The piece is divided, as the title suggests, into 50 Acts. There is a video projection on the back wall that accompanies the piece, sometimes flashing up a new Scene number. Or sometimes flashing up the same Scene number again and again to indicate to us that this is still the same scene. From time to time, the projector also shows a bunch of footage.

“This is the First scene” Announces Houstoun from the the front of the stage, unfussily lit from above in a narrow band of light almost sectioning her off in this position at the front of the stage. But then she goes to the back of the stage and the projections take over the responsibility of relaying “her thoughts” into our head.

It’s a curious sensation, but I’ve only really just thought about the fact that she almost certainly wasn’t thinking those thoughts as I was watching her yesterday [it was yesterday when I wrote that sentence] (“almost” since she might run the script in her head, or read in reverse the words in the light as it shines past her from projector to screen). But so complete is our understanding of this mode – the mode of the voiceover or the surtitle narrating the inner life of an actor before us that one is swept along to the end before one necessarily thinks to question it.

Through the following acts – beyond the usual theatre-meaning of acts, there’s also the sense of “Acts” both in the same sense as Shakespeare’s Jacques expands it, and as the kind of line-up of extraordinary “turns” that old variety posters often promised – the mode of receiving thoughts switches often between our reading the written and hearing the spoken, both by Houstoun in person and as a recording.
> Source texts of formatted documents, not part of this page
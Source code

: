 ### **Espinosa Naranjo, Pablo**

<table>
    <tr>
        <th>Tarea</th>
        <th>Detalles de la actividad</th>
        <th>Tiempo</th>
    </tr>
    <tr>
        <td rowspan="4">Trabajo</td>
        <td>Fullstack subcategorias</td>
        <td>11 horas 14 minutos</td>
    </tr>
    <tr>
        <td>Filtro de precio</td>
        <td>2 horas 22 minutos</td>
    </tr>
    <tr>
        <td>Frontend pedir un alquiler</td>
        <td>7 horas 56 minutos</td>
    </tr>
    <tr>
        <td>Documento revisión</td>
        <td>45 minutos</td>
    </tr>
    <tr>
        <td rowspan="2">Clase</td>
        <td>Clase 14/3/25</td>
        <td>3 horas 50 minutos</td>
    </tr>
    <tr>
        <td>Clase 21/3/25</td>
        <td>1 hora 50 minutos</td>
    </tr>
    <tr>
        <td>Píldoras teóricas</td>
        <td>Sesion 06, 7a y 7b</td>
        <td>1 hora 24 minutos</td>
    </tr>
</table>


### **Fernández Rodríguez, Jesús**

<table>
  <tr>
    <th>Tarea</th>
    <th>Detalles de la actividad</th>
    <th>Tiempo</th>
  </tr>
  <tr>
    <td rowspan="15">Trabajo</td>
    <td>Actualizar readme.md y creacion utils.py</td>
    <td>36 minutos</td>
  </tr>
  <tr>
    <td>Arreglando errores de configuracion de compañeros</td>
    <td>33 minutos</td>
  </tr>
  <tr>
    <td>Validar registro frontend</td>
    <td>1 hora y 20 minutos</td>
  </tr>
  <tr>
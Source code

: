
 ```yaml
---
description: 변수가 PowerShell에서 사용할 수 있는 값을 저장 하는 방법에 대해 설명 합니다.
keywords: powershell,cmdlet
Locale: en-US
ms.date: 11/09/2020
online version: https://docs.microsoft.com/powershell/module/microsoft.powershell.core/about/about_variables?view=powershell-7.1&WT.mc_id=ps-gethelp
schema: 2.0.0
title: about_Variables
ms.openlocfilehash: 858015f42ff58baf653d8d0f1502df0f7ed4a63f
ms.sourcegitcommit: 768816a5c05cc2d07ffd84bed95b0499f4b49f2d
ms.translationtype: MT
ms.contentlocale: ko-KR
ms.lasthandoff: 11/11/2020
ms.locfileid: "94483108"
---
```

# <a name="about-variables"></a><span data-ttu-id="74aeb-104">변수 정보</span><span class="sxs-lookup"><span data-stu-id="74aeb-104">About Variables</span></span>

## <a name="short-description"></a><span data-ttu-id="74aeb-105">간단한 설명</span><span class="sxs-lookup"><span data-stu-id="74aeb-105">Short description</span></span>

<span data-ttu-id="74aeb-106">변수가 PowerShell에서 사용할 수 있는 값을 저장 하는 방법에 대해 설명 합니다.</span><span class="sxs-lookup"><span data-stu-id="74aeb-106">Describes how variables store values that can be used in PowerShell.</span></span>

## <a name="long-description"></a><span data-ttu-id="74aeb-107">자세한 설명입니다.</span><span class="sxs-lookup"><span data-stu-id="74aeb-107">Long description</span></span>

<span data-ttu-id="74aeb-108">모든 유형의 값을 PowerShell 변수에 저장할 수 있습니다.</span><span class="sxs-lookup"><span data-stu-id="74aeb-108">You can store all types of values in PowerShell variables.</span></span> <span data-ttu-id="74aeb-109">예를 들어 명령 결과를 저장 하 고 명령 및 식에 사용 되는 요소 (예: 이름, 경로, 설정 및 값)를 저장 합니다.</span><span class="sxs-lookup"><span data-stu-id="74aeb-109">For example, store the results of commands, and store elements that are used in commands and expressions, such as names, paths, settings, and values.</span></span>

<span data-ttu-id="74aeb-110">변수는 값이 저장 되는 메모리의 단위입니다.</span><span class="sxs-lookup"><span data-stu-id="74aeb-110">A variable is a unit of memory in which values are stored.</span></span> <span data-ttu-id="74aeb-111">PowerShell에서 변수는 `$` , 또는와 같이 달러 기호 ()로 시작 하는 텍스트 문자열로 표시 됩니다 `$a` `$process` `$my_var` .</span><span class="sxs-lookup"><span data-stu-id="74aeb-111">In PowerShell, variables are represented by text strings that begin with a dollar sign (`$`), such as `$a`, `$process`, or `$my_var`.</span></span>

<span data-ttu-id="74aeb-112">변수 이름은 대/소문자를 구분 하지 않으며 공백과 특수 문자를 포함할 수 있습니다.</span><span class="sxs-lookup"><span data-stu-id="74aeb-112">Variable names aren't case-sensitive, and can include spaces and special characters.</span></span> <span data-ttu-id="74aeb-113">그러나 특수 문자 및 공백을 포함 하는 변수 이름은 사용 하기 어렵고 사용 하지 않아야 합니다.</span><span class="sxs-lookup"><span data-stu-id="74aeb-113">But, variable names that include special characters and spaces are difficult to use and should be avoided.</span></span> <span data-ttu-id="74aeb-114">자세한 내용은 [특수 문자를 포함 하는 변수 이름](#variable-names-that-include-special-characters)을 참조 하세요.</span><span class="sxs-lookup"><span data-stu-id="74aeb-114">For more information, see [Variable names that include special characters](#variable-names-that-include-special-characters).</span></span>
There’s also the interplay of recorded music and stock film footage. At a few points, when she’s running about, old black and white footage of crowds also running about is shown.

Houstoun also makes use of what we might call the “list method”, also beloved of Forced Entertainment and Tim Etchells, Andy Field or Ivana Müller. That is to say, there are sections when she runs through exhaustive permutations of sentences with a certain starting point or theme. It’s a method I admit I find incredibly seductive and appealling when it’s done well, as it is here.

The cumulative effect of the piece is not conclusive, or emotionally manipulative, so much as contemplative and strangely joyful. And without watching again, from an analytical standpoint, rather than simply, notepadless, allowing yourself to get swept along with the feel of the thing, I honestly couldn’t tell you why.



*[postscript: I've just realised, reading back, that leaving notes to "Diana" in the middle of reviews makes me sound like Agent Cooper.  Which I like.  I was, however, referring to a real person.]